No es casual, además, que el registro de los viajes femeninos se realizara a través de la práctica de géneros discursivos privados o «literatura menor», particularmente a través del género epistolar. En el siglo XIX la popularización de la comunicación a través de cartas coincide con el inicio del turismo masivo, los movimientos feministas y una economía imperialista que inspiró e incluso auspició gran parte de la literatura de viajes (Earle 2016, Pratt 1992). 

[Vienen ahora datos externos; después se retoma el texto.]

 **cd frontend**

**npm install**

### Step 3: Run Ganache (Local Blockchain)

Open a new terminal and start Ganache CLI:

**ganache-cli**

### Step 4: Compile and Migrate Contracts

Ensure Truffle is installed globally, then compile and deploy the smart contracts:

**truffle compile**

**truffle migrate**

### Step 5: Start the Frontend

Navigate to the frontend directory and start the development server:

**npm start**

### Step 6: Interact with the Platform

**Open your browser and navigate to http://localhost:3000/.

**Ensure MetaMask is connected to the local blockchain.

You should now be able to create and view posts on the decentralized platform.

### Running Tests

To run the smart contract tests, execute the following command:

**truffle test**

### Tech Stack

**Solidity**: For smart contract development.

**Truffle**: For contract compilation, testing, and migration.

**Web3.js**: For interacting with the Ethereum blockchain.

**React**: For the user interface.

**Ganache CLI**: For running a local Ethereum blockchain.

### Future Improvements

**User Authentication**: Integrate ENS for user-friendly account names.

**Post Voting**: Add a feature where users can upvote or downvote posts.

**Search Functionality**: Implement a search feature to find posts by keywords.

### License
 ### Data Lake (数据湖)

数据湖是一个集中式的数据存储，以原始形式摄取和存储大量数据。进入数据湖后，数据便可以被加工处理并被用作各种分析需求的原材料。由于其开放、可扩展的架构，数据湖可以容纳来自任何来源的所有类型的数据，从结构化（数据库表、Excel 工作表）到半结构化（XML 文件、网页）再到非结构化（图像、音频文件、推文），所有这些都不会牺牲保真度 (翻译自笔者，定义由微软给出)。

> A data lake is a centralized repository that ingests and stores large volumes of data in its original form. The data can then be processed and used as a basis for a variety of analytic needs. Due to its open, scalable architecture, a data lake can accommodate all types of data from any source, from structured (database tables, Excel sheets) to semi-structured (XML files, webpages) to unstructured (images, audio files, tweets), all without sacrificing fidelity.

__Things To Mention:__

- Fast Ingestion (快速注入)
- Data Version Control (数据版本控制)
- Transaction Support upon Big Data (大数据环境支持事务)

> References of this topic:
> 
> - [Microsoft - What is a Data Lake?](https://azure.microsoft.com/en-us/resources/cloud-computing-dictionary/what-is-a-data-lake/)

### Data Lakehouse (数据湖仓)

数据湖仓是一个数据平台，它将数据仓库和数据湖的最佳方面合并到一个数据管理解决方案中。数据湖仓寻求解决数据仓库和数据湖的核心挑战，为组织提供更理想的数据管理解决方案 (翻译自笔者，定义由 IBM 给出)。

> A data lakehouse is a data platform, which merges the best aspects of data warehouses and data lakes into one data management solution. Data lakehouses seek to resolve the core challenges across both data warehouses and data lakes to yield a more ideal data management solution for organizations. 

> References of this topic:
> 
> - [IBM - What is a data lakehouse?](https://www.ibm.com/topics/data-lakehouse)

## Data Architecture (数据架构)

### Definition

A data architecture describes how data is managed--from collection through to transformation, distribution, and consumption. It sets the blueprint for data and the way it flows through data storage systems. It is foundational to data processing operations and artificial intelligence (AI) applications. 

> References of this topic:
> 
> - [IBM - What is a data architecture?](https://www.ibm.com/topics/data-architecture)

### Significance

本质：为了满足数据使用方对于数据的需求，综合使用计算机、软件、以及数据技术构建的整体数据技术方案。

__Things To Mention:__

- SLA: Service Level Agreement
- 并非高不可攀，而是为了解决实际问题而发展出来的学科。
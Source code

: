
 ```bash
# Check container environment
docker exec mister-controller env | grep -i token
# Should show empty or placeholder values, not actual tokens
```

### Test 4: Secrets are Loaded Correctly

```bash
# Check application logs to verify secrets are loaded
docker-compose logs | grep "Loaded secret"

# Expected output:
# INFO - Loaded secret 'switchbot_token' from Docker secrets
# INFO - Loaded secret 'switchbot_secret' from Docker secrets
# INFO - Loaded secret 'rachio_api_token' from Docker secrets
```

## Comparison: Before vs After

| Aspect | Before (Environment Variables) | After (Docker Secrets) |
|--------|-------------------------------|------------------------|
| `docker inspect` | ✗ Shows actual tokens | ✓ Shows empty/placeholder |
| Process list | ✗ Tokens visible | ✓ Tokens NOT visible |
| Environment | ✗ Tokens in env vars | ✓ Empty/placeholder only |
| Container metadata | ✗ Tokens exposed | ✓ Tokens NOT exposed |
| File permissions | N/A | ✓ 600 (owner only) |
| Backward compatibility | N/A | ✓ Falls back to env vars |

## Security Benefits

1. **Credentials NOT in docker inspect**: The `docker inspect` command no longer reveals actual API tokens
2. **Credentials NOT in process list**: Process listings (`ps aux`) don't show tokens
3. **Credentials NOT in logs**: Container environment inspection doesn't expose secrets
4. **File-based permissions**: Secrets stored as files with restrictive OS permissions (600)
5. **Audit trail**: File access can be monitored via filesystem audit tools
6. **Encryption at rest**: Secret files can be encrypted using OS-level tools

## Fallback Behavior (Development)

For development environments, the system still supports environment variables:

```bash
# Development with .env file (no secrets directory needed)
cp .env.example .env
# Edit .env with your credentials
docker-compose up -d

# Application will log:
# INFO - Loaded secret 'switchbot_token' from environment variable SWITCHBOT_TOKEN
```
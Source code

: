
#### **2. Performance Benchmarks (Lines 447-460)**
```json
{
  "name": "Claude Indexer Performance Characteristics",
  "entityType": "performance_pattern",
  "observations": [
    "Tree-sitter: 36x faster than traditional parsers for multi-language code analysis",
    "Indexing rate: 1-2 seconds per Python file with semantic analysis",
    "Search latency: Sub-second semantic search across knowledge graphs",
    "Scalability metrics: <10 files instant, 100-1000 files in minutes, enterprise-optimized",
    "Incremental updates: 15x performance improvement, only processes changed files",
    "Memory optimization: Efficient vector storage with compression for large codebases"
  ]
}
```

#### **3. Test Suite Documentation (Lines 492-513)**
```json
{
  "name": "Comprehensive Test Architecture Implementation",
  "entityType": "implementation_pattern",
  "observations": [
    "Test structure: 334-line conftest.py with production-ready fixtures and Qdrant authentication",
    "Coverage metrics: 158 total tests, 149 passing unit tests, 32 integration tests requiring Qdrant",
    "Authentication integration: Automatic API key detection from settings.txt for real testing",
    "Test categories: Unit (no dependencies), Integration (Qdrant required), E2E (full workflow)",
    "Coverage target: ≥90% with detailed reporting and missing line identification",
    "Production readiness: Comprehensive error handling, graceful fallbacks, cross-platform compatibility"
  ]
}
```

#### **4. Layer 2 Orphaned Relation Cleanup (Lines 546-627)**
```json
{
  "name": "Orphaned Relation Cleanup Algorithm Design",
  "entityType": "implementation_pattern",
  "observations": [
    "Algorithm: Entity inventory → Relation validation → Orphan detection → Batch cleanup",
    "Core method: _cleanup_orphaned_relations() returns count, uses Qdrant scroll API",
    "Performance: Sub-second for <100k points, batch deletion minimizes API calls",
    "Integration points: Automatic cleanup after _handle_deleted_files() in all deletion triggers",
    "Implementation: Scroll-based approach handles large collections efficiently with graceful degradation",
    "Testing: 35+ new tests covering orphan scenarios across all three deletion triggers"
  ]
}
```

Ya desde el siglo XIX las élites latinoamericanas solían discutir con admiración las observaciones de científicos viajeros sobre su sociedad y territorio, e incluso algunos círculos habían adoptado la costumbre europea del siglo anterior del Grand Tour como una forma de completar su educación, pero también de hacer negocios con otras élites. No obstante, viajar seguía siendo un acto primordialmente destinado a los hombres. El género «crónica de viaje», travel literature o travel writing, también lo era: de Heródoto a Alexander von Humboldt, Charles Darwin, Robert Louis Stevenson, Daniel Defoe, Joseph Conrad, Bruce Chatwin o Jack Kerouac, viajar y escribir sobre ello eran actividades masculinas. Las mujeres documentaban sus viajes a través de los géneros privados, como la carta y el diario, por lo general sin ambiciones de publicación. Esto explica, en parte, por qué la literatura de viajes femenina, incluso ya muy entrado el siglo XX, ha conservado el tono intimista y privado de las confesiones, que da a veces más cuenta de los procesos identitarios de sus autoras que del acontecer histórico de su época. 

La literatura femenina de viajes no ha estado exenta de compartir características fundacionales del género, como el afán etnográfico e imperialista, con una visión eurocéntrica sobre los territorios visitados, en el caso de las autoras europeas o estadounidenses. No obstante, al representar a un sujeto viajero que interactúa de manera más compleja con las categorías de género, raza y clase, la escritura de mujeres viajeras ha destacado como vehículo que también permite el desplazamiento de normas patriarcales e imperiales (Holland y Huggan 2000). A diferencia del viaje masculino, que se ha estudiado en relación al deseo de aventura y de expansión imperial, el viaje femenino se ha visto además como una forma de emancipación de las sociedades patriarcales.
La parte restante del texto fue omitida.